Packer analyzes Hitch's self-waterboarding:
His greatest weakness as a writer is his need to put himself at the center of attention, to win every argument, to walk away from every encounter in prose, as in life, having gotten the better of someone else. And yet the same impulse is essential to his ambition and power as an essayist. Hitchens is working, consciously, I think, in the tradition of the English essay, descended from Johnson, Lamb, Hazlitt, and Orwell, in which ideas are the flower of direct experience and everything depends on the strong presence of the “I.”
Hitchens’s limitation in this form is his inability, maybe unwillingness, to make literature out of the most interesting kind of argument which happens with oneself. When his book on Orwell came out, I wrote that this is the deepest difference between Hitchens and his hero (who’s also mine).
For example, last year he wrote a much-praised column in Vanity Fair
about a soldier who joined the military in part because Hitchens’s
writings inspired him to, and who was subsequently killed in Iraq.
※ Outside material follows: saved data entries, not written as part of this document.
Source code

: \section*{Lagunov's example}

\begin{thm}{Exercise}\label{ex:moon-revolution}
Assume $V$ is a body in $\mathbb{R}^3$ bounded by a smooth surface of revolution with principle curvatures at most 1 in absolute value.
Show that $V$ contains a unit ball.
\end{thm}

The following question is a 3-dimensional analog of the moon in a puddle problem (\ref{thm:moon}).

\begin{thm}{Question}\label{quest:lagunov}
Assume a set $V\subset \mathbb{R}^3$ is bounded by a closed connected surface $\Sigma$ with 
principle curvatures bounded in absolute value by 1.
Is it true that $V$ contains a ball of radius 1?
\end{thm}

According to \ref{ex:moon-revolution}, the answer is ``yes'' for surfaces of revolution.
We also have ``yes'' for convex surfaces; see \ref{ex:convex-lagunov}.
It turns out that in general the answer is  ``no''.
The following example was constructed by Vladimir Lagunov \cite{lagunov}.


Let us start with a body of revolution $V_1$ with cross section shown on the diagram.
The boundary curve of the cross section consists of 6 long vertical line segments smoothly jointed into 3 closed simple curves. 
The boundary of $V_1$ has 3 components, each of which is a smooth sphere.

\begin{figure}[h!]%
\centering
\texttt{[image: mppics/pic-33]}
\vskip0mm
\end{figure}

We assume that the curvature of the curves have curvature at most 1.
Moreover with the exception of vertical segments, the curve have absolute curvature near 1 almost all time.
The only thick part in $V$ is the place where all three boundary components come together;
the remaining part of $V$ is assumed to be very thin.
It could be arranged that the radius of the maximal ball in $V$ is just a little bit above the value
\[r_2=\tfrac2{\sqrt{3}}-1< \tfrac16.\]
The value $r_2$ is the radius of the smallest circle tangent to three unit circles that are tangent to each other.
When
the awful news reached Hitchens, he experienced an understandable and
even terrifying shock that led him to contact the soldier’s family and,
eventually, join them at a memorial ceremony. This piece had all the
makings—the situation, the language, the implications—of a great essay.
And it’s a good one—but Hitchens kept turning away from the darker
trail of thought and feeling the original shock might have led him
down. Instead, he sidetracked himself by invoking Yeats, invoking
Shakespeare, invoking, of course, Orwell, as if the story was too
painful not to be distanced through literary allusion.